Présidentielle 2012 : quels enjeux pour les transports

Les transports sont quelque peu à l'arrière plan des débats de la campagne présidentielle : cette position plus près de la colle que du papier permet probablement d'éviter la multiplication des petites phrases et des propos de bac à sable qui animent l'actualité politique du moment.
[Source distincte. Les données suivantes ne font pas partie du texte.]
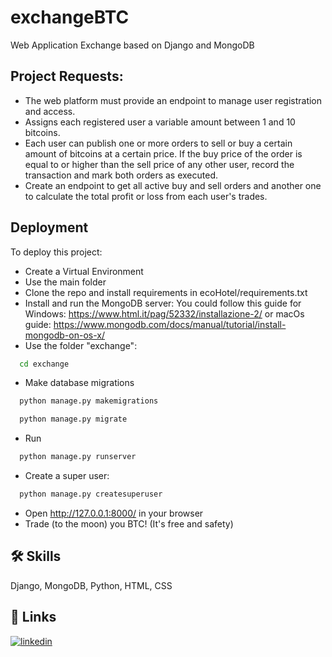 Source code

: # exchangeBTC
Web Application Exchange based on Django and MongoDB

## Project Requests:

- The web platform must provide an endpoint to manage user registration and access.
- Assigns each registered user a variable amount between 1 and 10 bitcoins.
- Each user can publish one or more orders to sell or buy a certain amount of bitcoins at a certain price. If the buy price of the order is equal to or higher than the sell price of any other user, record the transaction and mark both orders as executed.
- Create an endpoint to get all active buy and sell orders and another one to calculate the total profit or loss from each user's trades.
    
## Deployment

To deploy this project:
- Create a Virtual Environment
- Use the main folder
- Clone the repo and install requirements in ecoHotel/requirements.txt
- Install and run the MongoDB server: You could follow this guide for Windows: https://www.html.it/pag/52332/installazione-2/ or macOs guide: https://www.mongodb.com/docs/manual/tutorial/install-mongodb-on-os-x/
- Use the folder "exchange":

```bash
  cd exchange
```
- Make database migrations
```bash
  python manage.py makemigrations
```
```bash
  python manage.py migrate
```
- Run 
```bash
  python manage.py runserver
```
- Create a super user:

```bash
  python manage.py createsuperuser
```
- Open http://127.0.0.1:8000/ in your browser
- Trade (to the moon) you BTC! (It's free and safety)

## 🛠 Skills
Django, MongoDB, Python, HTML, CSS


## 🔗 Links
[![linkedin](https://img.shields.io/badge/linkedin-0A66C2?style=for-the-badge&logo=linkedin&logoColor=white)](https://www.linkedin.com/in/foschimatteo/)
Néanmoins, en cherchant bien...

Grand Débat Transport : résumé en neuf points

Grand Débat Transport : cahier d'acteurs

Où on apprend donc que les candidats de gauche souhaitent remettre le STIF au centre du paysage des transports parisiens en supprimant la Société du Grand Paris, que tous les candidats représentés appuient un phasage sévère des projets du SNIT sera indispensable, qu'une plus forte taxation des poids lourds et l'instauration d'une taxe carbone sont deux projets qui font leur chemin, que l'Etat doit avoir une vision stratégique déterminée, que le recours à l'autocar là où le train est hors concours (encore faudrait-il se mettre d'accord sur les règles du concours !) n'est plus un tabou, pas plus que l'expérimentation de la DSP sur les TER et les Intercités (même dans les rangs de la gauche) et qu'il faudra aussi rapprocher emploi et habitat pour réduire le besoin quotidien de transport.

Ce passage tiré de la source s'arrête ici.